▸ **WHAT THIS TASK INVOLVES**: Take each line of the data that contains the string "number" and copy it.

--- SUPPLIED MATERIAL Enclosed Below ---

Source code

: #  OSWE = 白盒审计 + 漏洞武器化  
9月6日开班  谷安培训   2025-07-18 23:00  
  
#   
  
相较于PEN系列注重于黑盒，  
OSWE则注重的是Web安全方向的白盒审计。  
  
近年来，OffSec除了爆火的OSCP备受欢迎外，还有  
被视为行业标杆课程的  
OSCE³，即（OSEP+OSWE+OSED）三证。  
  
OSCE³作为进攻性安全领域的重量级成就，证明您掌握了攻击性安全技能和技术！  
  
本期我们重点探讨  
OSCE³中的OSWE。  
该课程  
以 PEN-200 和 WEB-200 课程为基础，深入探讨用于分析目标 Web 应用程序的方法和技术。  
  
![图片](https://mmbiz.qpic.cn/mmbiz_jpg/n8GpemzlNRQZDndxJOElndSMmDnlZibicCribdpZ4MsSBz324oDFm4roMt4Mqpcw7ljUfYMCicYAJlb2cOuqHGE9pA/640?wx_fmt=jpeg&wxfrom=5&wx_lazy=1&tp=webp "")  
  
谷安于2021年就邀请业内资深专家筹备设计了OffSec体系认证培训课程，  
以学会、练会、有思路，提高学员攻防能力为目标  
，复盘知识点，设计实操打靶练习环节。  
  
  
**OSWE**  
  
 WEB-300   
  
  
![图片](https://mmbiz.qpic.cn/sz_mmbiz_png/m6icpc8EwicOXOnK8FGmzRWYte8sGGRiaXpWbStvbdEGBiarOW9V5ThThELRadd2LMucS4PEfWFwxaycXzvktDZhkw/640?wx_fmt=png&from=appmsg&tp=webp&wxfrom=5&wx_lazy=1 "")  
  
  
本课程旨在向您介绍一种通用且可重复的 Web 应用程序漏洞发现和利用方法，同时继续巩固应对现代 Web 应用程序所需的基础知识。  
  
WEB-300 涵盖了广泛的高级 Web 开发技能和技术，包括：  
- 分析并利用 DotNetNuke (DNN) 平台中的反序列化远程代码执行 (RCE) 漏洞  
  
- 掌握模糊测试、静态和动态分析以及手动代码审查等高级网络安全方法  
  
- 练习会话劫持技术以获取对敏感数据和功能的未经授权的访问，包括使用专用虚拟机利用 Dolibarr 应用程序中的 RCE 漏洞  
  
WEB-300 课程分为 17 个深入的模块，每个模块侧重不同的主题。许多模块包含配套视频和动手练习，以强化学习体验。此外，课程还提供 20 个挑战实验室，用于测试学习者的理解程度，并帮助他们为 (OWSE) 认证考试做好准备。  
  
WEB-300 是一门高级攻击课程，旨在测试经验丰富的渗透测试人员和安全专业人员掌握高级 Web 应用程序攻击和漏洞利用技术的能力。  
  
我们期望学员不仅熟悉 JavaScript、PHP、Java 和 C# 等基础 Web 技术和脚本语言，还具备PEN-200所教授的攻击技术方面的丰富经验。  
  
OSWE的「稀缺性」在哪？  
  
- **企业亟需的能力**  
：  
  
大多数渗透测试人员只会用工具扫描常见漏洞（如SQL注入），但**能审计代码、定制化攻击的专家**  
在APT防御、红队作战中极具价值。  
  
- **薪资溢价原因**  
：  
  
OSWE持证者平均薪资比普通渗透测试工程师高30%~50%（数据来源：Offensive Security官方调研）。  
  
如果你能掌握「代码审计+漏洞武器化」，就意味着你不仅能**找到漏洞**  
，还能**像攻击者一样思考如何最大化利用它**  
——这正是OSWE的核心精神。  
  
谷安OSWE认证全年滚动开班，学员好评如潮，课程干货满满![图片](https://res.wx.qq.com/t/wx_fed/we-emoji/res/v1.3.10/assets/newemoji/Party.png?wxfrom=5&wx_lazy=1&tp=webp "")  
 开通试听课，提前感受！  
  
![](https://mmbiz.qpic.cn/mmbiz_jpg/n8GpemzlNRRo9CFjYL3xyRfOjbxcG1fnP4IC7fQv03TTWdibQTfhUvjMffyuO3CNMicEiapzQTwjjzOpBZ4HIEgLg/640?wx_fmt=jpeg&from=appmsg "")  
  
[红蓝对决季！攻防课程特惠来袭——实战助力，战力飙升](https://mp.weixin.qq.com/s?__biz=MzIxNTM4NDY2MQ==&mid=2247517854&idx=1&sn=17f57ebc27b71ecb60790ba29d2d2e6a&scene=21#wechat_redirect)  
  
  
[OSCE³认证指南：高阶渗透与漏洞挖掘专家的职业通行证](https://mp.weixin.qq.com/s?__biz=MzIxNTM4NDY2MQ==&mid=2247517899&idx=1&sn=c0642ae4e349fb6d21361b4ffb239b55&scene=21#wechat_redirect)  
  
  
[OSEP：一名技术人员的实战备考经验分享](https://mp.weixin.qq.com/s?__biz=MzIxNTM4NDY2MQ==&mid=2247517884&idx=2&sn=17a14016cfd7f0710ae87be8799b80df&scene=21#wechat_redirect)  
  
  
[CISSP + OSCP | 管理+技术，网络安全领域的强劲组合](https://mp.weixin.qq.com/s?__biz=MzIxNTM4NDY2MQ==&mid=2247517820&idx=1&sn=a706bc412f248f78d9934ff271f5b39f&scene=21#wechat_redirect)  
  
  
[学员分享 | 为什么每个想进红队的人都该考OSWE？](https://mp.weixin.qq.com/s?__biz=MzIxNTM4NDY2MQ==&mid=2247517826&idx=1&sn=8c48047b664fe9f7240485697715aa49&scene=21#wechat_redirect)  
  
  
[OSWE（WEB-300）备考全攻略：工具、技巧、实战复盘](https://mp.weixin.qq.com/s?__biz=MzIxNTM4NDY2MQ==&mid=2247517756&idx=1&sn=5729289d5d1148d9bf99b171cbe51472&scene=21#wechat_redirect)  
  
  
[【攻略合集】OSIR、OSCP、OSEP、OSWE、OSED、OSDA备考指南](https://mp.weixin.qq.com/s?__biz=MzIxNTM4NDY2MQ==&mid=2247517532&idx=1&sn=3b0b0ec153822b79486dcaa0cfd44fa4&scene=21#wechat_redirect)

--- End of Enclosed SUPPLIED MATERIAL ---
--- SUPPLIED MATERIAL Enclosed Below ---

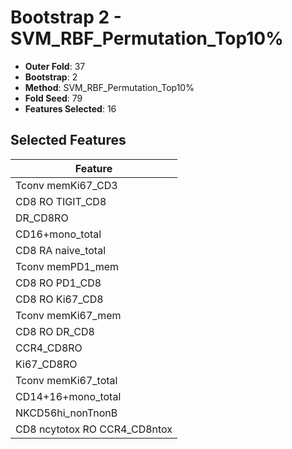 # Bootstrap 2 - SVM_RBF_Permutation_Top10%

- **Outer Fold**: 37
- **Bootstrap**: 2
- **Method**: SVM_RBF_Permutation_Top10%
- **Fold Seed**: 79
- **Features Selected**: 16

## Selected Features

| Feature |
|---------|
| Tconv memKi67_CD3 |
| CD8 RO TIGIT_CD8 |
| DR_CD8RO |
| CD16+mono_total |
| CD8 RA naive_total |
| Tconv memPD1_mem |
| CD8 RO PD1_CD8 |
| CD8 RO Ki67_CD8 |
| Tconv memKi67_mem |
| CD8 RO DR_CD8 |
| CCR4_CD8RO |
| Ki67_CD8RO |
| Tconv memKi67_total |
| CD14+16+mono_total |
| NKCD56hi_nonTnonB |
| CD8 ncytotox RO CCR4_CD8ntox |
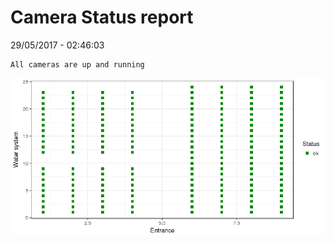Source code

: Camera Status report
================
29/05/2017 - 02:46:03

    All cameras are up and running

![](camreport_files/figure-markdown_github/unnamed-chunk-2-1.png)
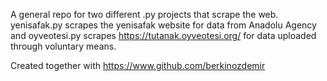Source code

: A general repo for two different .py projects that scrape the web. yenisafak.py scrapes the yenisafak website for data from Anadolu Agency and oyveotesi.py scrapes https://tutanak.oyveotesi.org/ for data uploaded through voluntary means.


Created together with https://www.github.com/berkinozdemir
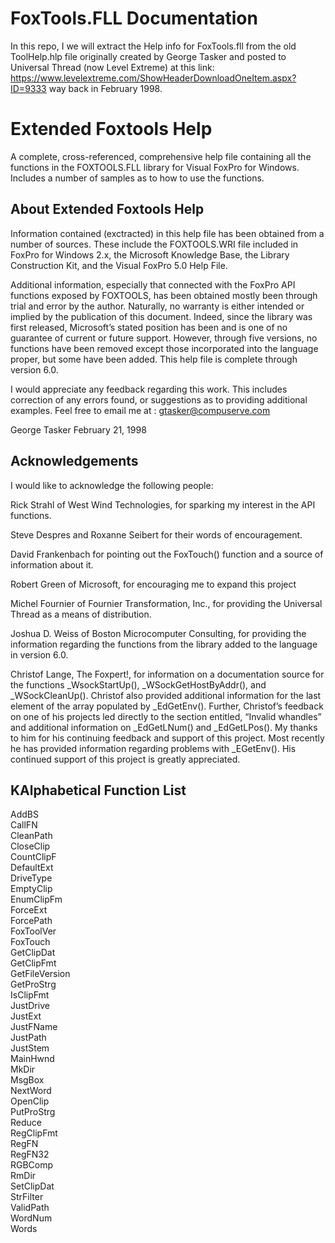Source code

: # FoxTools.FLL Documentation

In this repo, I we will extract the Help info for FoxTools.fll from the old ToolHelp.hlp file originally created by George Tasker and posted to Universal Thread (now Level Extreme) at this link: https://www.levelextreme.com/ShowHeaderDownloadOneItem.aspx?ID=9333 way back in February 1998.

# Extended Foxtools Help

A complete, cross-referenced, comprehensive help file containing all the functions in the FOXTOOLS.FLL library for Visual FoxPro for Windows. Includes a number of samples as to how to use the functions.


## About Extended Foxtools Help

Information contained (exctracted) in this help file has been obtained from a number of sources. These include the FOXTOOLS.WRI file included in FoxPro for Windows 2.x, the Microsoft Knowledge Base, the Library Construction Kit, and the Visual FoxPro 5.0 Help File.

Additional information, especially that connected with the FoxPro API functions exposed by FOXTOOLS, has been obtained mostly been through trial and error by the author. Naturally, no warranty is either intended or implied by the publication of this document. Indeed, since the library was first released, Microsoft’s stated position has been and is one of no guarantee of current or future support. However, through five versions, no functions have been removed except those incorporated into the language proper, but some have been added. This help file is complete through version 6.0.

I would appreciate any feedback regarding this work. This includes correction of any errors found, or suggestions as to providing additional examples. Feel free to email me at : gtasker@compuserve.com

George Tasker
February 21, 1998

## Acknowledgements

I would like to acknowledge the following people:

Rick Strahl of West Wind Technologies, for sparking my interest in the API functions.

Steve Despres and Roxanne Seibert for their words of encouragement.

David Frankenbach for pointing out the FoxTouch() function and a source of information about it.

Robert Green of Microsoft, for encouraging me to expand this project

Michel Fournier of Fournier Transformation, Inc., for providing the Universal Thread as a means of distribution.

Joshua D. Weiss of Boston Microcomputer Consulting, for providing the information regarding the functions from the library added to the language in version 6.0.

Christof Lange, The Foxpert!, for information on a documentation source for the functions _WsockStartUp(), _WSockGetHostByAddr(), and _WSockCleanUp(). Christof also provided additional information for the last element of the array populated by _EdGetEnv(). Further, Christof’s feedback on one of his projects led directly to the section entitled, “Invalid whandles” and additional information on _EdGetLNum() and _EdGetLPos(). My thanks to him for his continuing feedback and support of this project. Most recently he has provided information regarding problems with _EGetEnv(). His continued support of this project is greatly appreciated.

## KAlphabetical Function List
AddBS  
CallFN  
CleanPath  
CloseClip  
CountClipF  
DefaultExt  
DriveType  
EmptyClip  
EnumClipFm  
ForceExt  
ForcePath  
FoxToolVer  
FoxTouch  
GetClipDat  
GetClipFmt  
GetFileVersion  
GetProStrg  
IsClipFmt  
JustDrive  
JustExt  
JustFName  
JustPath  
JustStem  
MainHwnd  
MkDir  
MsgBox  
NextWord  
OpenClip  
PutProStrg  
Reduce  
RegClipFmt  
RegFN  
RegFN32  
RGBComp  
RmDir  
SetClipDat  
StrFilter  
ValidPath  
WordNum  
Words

--- End of Enclosed SUPPLIED MATERIAL ---

▸ **EXERCISE RESULT**:
A complete, cross-referenced, comprehensive help file containing all the functions in the FOXTOOLS.FLL library for Visual FoxPro for Windows. Includes a number of samples as to how to use the functions.
Information contained (exctracted) in this help file has been obtained from a number of sources. These include the FOXTOOLS.WRI file included in FoxPro for Windows 2.x, the Microsoft Knowledge Base, the Library Construction Kit, and the Visual FoxPro 5.0 Help File.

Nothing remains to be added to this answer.